◆ WHAT THE TASK ASKS
Where a line contains the word "dropped", copy that line from the records below.

[Opening DATA LISTING section]

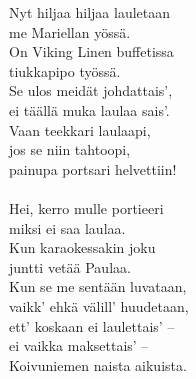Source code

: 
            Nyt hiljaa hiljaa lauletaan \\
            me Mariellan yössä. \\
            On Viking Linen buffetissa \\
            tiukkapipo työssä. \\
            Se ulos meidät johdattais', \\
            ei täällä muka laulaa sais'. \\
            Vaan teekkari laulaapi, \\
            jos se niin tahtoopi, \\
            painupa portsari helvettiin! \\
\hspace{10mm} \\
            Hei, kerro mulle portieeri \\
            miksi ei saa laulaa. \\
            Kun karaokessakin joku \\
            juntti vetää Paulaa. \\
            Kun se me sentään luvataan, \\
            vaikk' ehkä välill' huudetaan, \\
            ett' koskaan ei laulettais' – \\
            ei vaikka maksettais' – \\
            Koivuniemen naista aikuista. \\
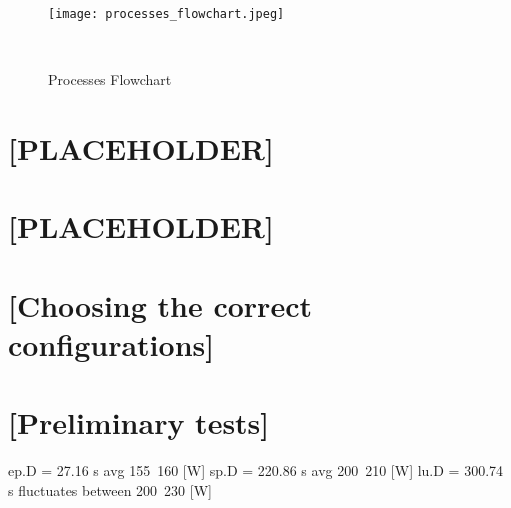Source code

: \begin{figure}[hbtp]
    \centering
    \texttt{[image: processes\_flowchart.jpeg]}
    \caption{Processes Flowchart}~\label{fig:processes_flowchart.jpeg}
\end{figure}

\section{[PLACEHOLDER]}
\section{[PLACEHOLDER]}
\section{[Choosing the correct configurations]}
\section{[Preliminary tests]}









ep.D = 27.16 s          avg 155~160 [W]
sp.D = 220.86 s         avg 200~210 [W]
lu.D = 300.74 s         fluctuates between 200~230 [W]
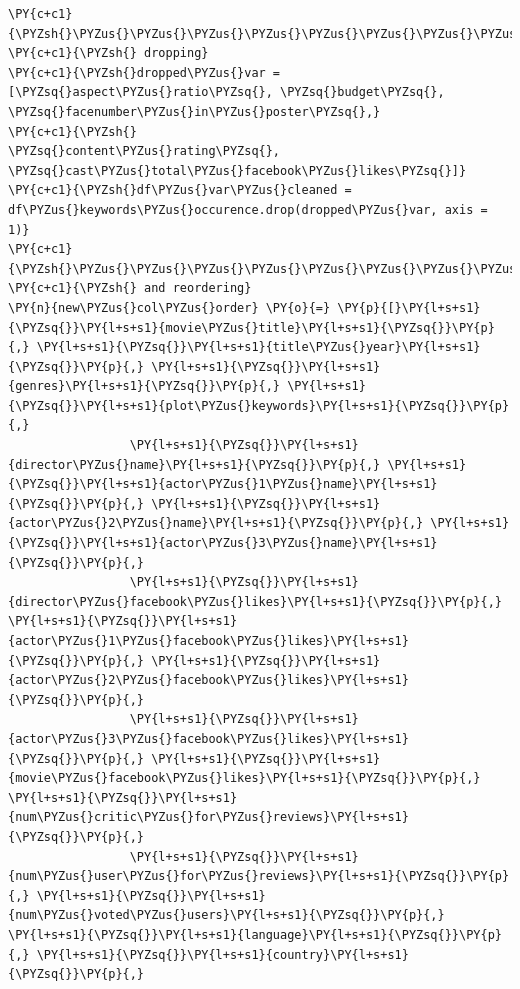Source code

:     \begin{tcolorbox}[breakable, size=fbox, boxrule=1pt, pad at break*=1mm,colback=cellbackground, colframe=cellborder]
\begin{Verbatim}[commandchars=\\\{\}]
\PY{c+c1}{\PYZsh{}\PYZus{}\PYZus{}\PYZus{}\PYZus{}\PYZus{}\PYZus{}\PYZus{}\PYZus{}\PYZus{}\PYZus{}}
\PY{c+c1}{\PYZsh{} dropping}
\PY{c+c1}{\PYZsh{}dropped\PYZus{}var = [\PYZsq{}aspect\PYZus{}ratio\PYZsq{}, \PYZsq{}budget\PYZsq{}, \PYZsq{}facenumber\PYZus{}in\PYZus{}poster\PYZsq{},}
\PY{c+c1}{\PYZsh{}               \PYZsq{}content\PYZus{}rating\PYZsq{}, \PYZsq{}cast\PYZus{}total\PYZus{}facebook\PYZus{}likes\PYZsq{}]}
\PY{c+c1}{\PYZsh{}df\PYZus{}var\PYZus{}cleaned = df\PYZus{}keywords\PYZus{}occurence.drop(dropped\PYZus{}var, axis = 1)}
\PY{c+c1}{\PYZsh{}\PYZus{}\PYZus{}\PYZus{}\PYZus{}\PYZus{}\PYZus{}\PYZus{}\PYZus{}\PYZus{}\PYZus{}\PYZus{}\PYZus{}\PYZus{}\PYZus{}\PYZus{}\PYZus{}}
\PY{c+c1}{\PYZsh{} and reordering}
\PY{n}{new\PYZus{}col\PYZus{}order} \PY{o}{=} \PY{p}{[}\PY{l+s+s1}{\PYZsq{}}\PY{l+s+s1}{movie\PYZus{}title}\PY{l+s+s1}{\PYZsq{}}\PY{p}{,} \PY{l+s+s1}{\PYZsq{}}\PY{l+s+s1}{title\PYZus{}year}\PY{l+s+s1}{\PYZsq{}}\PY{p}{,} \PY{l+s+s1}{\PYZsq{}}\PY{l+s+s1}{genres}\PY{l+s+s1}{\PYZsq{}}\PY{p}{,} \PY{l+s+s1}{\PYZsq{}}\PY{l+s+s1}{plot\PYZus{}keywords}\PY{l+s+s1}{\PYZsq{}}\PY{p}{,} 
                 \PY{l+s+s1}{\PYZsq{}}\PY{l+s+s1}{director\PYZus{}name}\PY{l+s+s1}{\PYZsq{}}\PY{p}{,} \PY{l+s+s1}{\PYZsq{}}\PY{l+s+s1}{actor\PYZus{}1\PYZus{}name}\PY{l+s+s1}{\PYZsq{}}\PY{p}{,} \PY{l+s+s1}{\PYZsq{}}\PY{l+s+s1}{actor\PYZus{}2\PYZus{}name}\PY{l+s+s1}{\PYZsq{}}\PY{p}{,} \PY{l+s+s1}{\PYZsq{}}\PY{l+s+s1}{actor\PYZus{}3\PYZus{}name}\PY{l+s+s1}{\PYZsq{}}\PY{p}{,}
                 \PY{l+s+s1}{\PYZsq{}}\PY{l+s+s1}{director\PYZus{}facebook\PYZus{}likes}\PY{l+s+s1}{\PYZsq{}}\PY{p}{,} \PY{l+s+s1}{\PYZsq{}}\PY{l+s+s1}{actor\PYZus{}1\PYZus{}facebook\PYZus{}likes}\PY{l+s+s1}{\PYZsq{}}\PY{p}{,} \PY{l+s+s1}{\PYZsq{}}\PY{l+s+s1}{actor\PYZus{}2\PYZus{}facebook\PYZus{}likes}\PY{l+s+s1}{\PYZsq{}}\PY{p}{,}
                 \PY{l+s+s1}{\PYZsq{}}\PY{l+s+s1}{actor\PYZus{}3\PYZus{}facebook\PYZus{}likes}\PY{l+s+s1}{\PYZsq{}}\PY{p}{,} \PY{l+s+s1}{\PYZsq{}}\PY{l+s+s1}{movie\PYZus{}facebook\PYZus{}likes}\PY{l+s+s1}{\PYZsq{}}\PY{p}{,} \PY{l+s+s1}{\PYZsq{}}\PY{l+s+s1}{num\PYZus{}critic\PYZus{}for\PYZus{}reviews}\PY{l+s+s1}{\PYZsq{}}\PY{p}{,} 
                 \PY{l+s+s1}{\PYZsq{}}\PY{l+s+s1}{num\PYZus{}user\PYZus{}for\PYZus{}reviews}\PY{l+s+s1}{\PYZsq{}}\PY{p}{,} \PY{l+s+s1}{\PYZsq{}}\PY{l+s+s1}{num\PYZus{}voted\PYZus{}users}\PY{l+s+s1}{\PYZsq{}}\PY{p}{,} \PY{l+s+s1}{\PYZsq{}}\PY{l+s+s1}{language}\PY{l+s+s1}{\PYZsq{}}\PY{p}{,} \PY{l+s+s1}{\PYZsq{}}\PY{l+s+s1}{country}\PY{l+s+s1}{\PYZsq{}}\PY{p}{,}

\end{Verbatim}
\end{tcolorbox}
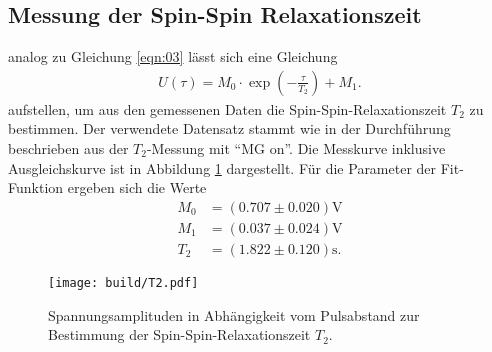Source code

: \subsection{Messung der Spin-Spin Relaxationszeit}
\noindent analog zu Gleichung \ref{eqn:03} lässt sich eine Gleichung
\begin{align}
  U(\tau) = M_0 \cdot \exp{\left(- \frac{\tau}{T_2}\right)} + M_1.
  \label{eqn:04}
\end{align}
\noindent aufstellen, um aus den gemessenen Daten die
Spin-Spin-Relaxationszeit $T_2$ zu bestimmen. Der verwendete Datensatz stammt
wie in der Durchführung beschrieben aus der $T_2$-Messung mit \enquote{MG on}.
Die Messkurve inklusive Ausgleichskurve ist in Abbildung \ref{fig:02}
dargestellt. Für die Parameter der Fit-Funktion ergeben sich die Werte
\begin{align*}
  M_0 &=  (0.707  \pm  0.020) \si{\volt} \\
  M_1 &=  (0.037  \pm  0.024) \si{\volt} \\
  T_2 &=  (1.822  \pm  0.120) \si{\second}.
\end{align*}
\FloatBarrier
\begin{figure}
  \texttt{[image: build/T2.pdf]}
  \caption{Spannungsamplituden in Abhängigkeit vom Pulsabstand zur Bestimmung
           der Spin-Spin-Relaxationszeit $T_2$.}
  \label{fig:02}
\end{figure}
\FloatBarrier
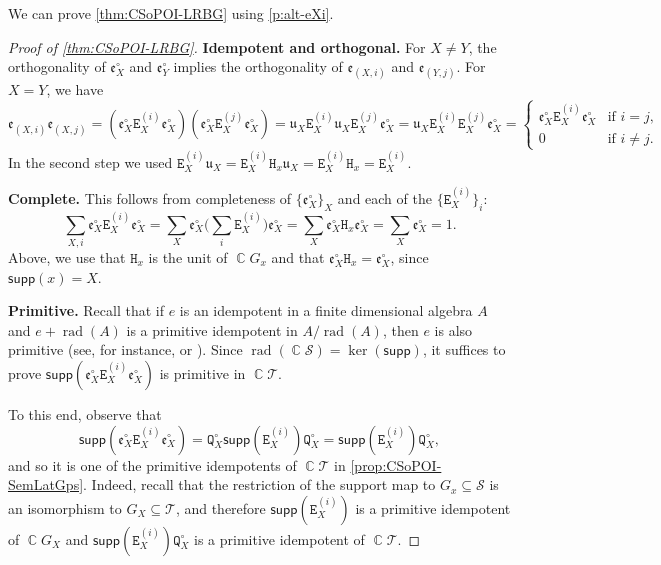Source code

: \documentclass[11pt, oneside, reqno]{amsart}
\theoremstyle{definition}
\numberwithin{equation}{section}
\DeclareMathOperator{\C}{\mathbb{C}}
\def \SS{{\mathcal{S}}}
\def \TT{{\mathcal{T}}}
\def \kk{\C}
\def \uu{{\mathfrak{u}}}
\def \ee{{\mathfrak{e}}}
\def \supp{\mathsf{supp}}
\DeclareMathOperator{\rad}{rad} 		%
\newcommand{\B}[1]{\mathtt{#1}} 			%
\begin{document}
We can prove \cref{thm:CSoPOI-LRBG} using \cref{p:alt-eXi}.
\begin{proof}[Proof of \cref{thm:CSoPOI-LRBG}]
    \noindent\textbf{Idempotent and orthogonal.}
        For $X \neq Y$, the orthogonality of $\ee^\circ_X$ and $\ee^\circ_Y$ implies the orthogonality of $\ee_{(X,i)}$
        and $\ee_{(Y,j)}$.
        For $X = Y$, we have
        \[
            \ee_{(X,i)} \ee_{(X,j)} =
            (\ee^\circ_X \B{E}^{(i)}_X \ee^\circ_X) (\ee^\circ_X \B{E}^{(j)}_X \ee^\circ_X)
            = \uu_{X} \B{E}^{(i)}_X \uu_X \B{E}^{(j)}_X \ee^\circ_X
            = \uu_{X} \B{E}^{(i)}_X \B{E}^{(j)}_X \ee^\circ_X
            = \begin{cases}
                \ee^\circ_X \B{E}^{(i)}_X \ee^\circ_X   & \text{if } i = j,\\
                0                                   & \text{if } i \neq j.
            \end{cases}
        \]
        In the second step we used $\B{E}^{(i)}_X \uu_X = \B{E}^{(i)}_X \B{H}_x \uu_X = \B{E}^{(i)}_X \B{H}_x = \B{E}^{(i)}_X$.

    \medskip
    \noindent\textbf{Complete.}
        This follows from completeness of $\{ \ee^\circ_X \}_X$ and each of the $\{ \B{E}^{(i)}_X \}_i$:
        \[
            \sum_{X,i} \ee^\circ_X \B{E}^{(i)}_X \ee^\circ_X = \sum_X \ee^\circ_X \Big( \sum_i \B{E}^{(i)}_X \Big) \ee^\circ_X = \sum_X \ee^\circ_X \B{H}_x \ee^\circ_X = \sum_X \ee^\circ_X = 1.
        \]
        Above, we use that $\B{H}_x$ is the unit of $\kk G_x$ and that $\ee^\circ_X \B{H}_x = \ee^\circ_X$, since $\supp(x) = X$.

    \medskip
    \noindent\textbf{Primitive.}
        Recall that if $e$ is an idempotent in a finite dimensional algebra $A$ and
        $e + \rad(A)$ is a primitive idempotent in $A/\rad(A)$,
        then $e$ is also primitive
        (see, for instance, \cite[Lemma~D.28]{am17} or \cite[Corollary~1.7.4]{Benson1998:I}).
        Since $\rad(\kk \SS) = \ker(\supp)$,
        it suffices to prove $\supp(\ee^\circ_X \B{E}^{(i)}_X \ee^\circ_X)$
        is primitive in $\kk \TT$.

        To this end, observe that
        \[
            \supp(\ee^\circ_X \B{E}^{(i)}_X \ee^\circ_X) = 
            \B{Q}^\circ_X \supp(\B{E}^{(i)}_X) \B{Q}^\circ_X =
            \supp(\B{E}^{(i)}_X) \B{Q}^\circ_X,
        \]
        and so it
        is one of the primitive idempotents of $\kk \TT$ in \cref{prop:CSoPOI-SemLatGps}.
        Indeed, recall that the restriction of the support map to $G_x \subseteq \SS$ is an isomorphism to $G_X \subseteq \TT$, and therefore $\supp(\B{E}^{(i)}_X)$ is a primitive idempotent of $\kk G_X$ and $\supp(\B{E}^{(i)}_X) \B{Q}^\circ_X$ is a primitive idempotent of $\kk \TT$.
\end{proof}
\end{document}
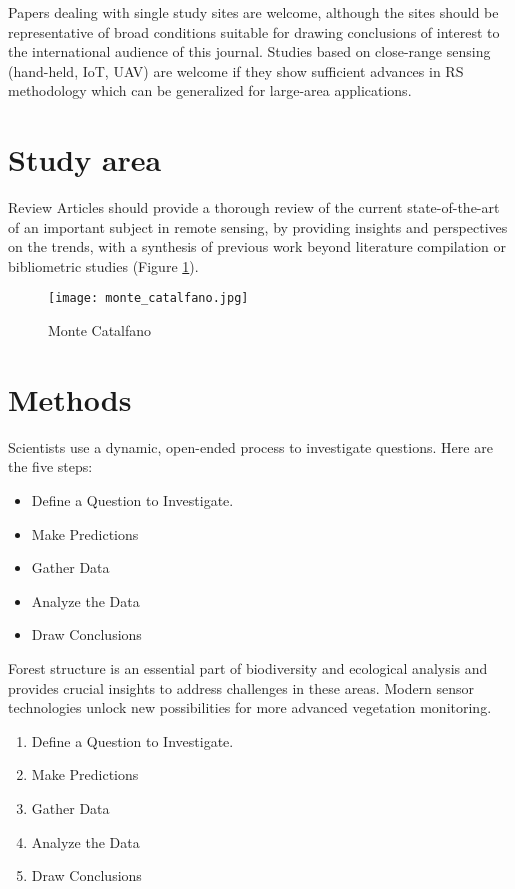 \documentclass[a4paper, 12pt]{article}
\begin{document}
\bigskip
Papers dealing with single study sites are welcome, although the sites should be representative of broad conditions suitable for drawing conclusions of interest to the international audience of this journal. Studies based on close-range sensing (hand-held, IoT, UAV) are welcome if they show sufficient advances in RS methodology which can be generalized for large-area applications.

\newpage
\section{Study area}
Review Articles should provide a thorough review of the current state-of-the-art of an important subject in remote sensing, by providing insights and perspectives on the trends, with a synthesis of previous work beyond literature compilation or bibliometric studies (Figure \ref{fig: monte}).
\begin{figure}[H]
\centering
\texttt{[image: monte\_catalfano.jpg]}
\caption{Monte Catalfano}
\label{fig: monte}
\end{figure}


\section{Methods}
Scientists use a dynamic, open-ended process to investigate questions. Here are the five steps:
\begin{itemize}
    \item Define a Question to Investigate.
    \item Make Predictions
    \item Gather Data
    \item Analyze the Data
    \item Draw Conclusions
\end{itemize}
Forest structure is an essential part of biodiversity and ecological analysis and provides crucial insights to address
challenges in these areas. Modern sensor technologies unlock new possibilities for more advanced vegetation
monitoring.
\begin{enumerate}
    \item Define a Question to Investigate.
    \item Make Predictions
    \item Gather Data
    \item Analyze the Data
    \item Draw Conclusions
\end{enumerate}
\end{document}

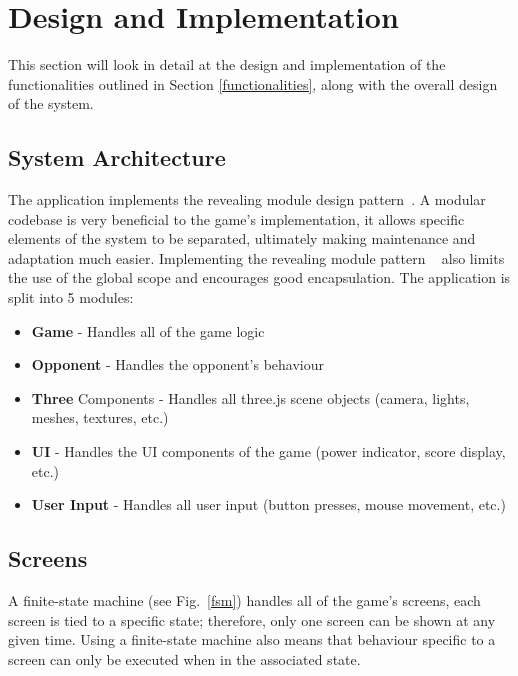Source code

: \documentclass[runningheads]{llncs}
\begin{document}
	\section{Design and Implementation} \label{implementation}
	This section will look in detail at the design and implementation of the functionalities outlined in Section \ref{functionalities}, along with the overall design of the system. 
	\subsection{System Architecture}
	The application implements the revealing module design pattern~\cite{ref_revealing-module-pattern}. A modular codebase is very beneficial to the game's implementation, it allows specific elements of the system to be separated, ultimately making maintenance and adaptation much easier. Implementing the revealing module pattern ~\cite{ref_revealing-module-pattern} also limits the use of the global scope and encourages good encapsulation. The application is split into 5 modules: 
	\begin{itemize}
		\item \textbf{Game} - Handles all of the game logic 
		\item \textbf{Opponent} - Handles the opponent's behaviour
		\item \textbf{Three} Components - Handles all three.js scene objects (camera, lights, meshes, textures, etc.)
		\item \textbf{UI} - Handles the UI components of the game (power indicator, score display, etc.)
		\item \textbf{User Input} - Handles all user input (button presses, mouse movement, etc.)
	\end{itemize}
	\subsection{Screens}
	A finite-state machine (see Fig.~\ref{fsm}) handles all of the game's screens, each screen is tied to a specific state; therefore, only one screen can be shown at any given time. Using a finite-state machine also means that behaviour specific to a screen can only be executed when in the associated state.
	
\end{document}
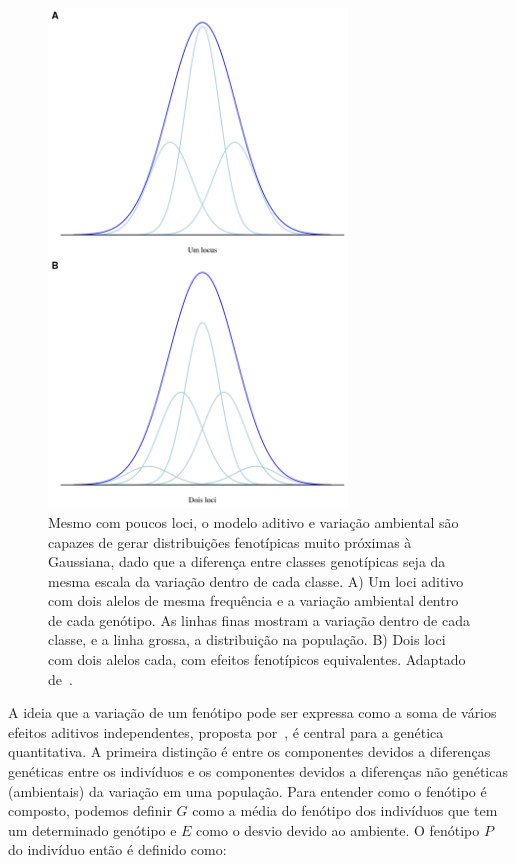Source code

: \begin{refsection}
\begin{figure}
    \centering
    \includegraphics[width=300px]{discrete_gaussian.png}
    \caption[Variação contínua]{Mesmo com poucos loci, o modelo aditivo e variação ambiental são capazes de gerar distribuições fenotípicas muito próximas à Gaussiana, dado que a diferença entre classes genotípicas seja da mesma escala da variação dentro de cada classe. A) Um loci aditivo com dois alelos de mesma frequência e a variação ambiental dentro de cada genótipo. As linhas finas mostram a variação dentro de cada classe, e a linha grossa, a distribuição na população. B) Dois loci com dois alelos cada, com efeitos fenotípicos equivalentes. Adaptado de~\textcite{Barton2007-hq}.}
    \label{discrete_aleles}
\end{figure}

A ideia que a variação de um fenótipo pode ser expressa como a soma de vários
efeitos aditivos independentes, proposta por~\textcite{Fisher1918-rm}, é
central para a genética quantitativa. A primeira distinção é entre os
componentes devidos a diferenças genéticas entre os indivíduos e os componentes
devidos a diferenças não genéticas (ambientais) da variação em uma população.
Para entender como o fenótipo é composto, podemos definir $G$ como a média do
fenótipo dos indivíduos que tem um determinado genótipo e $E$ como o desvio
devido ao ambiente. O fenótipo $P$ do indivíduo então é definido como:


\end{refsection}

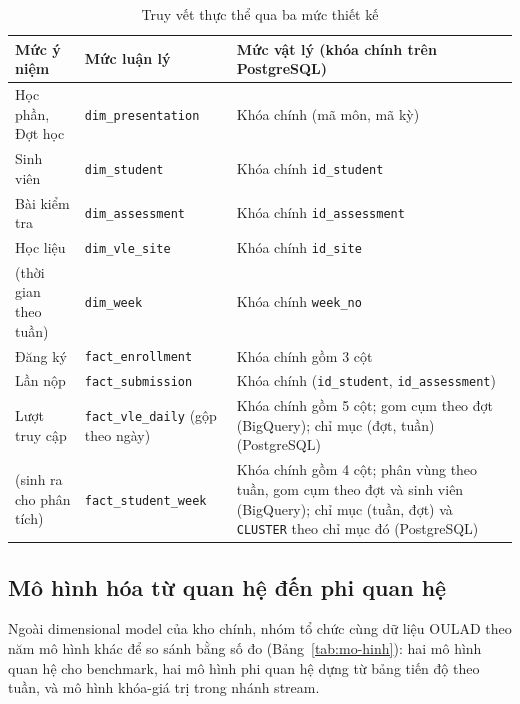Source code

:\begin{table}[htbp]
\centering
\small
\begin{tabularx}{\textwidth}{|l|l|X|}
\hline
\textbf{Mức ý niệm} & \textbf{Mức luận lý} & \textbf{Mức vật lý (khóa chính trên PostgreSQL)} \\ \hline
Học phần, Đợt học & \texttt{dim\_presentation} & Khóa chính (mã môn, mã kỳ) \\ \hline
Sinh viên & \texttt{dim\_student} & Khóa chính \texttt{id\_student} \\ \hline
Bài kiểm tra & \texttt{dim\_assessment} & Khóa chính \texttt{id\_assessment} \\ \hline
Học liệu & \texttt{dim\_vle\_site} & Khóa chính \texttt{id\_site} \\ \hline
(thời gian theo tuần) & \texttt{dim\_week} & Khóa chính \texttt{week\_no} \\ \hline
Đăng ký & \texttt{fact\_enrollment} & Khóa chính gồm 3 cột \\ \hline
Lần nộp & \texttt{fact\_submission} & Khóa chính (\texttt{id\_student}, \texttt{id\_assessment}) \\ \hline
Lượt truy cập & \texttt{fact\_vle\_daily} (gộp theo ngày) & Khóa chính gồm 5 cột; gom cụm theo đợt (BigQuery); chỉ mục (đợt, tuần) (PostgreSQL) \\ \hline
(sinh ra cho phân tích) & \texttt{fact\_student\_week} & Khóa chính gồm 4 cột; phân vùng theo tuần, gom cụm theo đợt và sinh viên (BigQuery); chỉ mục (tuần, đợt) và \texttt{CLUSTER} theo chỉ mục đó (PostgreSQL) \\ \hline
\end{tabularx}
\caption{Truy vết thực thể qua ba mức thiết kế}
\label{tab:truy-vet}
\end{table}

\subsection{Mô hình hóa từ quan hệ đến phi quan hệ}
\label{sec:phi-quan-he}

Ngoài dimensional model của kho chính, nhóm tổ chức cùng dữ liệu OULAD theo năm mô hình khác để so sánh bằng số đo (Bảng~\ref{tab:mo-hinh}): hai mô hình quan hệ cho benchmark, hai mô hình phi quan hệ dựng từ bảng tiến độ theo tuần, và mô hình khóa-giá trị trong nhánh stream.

[Closing DATA LISTING section]

◆ ANSWER FOR THE TASK
\PY{c+c1}{\PYZsh{}dropped\PYZus{}var = [\PYZsq{}aspect\PYZus{}ratio\PYZsq{}, \PYZsq{}budget\PYZsq{}, \PYZsq{}facenumber\PYZus{}in\PYZus{}poster\PYZsq{},}
\PY{c+c1}{\PYZsh{}df\PYZus{}var\PYZus{}cleaned = df\PYZus{}keywords\PYZus{}occurence.drop(dropped\PYZus{}var, axis = 1)}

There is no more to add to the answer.